El insólito caso de Beth Thomas, una bebé que con tan solo 19 meses de edad ya era una psicópata.
Beth, con año y medio de vida había sufrido graves abusos sexuales, físicos y psicológicos por parte de su padre biológico, lo que generó en ella conductas psicopáticas como el deseo de abusar y hacer daño a su hermano de siete (7) meses de edad, llegando incluso a querer matar a su hermano y a sus padres adoptivos, como lo confiesa en las entrevistas que realizaba su terapeuta cuando tenía 6 años, luego de que sus nuevos padres evidenciaran los trastornos que padecía Beth. Dirían algunas personas que es inconcebible que un ser tan pequeño e inocente en todos los sentidos, pudiese convertirse en un terrible agresor e incluso en un potencial asesino de su propia familia, no obstante este escalofriante suceso ocurre todos los días.
Este tipo de psicopatía, común ahora en un gran número de niños que han llegado a matar a sus padres, es llamado por las ciencias de la psicología como trastornos de apego primario, así lo describe la doctora Magid, quien trató a Beth y le impartió las terapias necesarias para que después de varios años esta pequeña niña pudiera generar consciencia, amor y confianza, logrando comprender la diferencia entre el bien y el mal, arrepintiéndose de los graves comportamientos que había tenido en contra de su hermano menor con el único fin de hacerle daño recreando los recuerdos de sus primeros meses de vida.
Así, idealmente ha recorrido las redes sociales una imagen, que puede catalogarse como célebre, con ocasión de la triste noticia que conmocionó de nuevo a Colombia con la desaparición de Sara Sofía, una bebé de 2 años de edad, «cuando un niño se reporte como desaparecido, que se pare el país y que sea el compromiso de todos encontrarlo» (Yohana Jiménez, Defensora de los Derechos de los niños); y a medida que transcurre el tiempo la investigación añade más pistas poniendo tras las rejas a la propia madre de Sara Sofía, quien declaró haber arrojado a su hija al río Tunjuelito, en Bogotá.
Sin embargo, la conmoción por la violencia contra cada niño y niña parece ser en vano, la constante agresión que sufren los niños en sus casas tiene consecuencias graves en sociedades enteras que, como Sara Sofía tuvo la desgracia de desaparecer en manos de su madre, o como Beth Thomas que desarrolló este trastorno afectivo producto también de la violencia generada por su padre desde su nacimiento en 1982.
El cuidado a la primera infancia se convierte entonces en una supremacía esencial para el buen transcurrir de la vida y congruentemente el buen comportamiento social pues según sea el apego desarrollado por el niño en sus primeros meses de vida será su proceder cuando sea adulto. El cerebro del bebé procesa un conjunto de emociones y conductas que buscan conectar con sus principales cuidadores, que en la mayoría de los casos son sus padres, convirtiéndolos en personas realmente significativas marcarán su futuro.

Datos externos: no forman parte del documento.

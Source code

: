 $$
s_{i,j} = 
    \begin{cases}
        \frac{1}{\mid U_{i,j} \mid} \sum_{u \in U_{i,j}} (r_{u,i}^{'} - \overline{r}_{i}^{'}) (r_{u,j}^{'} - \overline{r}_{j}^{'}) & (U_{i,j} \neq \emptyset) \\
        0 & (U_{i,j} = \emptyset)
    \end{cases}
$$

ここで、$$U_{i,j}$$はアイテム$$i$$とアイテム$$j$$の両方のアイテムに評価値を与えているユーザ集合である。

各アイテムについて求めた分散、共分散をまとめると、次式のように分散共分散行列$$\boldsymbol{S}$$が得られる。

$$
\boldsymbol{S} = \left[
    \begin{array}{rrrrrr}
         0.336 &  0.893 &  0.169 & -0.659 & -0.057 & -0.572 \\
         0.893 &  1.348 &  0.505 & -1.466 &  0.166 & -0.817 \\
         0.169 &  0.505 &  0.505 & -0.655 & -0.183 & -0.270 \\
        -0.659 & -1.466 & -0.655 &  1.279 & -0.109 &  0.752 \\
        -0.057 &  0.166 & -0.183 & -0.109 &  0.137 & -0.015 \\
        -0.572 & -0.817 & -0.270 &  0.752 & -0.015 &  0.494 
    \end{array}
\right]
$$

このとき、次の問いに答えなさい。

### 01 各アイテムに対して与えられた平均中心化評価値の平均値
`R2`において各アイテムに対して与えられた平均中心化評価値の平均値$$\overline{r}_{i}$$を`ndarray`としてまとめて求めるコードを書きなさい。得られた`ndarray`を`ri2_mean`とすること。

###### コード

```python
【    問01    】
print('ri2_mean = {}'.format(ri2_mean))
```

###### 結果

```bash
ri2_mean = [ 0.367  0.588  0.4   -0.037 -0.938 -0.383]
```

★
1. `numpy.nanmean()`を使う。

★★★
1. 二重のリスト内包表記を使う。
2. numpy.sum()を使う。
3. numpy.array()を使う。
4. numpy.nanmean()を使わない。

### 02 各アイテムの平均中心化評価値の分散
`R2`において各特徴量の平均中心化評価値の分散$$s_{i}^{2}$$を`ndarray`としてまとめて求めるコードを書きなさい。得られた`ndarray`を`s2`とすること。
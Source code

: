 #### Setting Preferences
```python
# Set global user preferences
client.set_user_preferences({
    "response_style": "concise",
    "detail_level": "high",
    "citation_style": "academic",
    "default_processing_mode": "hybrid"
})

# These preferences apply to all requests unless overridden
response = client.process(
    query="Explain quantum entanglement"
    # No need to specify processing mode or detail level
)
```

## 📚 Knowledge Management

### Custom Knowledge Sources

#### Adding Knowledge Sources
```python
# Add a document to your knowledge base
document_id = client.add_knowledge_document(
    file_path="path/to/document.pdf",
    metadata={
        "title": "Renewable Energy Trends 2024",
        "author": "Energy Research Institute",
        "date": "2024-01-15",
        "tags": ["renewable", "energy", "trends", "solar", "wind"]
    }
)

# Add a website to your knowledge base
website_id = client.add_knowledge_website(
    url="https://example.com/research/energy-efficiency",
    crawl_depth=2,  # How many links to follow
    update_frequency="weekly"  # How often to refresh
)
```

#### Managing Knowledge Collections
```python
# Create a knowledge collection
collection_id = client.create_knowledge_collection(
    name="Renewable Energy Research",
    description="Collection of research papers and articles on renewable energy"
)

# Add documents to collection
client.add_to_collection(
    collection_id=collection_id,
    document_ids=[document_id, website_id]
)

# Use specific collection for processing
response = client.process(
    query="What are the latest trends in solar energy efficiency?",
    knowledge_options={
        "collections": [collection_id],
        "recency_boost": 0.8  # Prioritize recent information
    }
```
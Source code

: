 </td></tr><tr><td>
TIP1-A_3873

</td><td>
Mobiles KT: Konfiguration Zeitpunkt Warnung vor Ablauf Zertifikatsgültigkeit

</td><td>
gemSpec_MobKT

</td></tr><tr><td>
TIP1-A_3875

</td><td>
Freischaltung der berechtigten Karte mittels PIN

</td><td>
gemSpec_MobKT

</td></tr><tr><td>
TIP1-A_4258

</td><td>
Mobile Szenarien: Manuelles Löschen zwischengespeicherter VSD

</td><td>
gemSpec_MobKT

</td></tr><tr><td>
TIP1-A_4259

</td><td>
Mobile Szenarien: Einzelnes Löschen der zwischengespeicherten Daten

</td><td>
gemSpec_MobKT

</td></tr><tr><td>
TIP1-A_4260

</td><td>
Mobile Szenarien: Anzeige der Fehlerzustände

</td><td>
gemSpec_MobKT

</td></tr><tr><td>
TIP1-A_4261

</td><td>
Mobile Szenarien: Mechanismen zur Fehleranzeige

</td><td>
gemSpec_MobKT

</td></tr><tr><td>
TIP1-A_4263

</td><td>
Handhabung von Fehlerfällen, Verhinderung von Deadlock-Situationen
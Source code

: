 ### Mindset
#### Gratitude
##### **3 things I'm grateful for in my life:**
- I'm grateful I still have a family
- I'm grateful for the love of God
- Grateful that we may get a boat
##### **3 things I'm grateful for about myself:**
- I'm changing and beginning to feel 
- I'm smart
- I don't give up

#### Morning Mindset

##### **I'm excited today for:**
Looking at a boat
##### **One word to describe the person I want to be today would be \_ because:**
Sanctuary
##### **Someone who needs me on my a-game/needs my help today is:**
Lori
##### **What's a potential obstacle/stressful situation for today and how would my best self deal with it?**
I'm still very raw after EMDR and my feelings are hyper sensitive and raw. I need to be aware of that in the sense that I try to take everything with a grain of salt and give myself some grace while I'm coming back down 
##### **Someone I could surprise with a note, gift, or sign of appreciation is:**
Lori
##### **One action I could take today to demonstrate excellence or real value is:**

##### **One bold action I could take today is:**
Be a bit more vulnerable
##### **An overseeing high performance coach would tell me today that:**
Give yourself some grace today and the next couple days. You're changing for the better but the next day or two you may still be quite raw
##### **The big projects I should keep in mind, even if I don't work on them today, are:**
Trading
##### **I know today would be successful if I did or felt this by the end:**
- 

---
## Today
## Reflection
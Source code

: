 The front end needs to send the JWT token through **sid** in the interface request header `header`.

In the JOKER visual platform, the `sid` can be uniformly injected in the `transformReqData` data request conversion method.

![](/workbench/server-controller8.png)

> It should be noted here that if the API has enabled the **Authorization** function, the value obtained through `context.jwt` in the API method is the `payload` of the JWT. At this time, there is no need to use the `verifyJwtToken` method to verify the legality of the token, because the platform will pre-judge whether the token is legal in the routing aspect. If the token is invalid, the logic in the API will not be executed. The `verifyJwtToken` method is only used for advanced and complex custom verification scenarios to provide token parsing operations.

Inconscientemente los derechos humanos de los malos padres fluctúan con el buen trato y cuidado de la primera infancia y entre tantos sopesares terminan permitiendo violentar a estos pequeños que aunque son la imagen viva de la pureza e inocencia rematan convirtiéndose en psicópatas a una temprana edad o cuando alcanzan la adultez.
Por lo tanto, los males que tiene el mundo ahora devienen del descuido con el que se ha tratado a la infancia. Esta frase de la líder activista defensora de los derechos de los niños no parece haber paralizado al país. La violencia intrafamiliar figuró en solo cuatro (4) meses en Colombia con 838 casos de violencia intrafamiliar contra menores de edad y 1.125 casos de algún tipo de acoso o abuso, según la Policía Nacional. Lo grave de estas situaciones que se van sumando es la normalidad con la que se asume cada una agregando la ausencia de denuncias e inoperancia de control ante dichas agresiones, los casos reportados ante el ICBF transcurren en trámites angustiosos, pocas adopciones y, por si fuera poco, la corrupción tampoco se hace esperar. Recientemente la Contraloría General de la República reportó otra investigación en contra de los contratistas del Instituto Colombiano de Bienestar Familiar (ICBF), que alimentaban a 15.000 niños y jóvenes que ya habían sido reportados como fallecidos por la Registraduría Nacional del Estado Civil, en 14 de los 32 departamentos del país. No es normal la vida que se está desenvolviendo en Colombia, es urgente el cuidado y atención a la primera infancia, que así como Beth Thomas en EEUU, el quebranto del apego está dañando gravemente el corazón de los pequeños y evidencia las consecuencias en el aumento de delitos que sigue manteniendo en hacinamiento las cárceles y hace padecer familias enteras al transcurrir fatalidades como las que le ocurrieron a la pequeña Sara Sofía.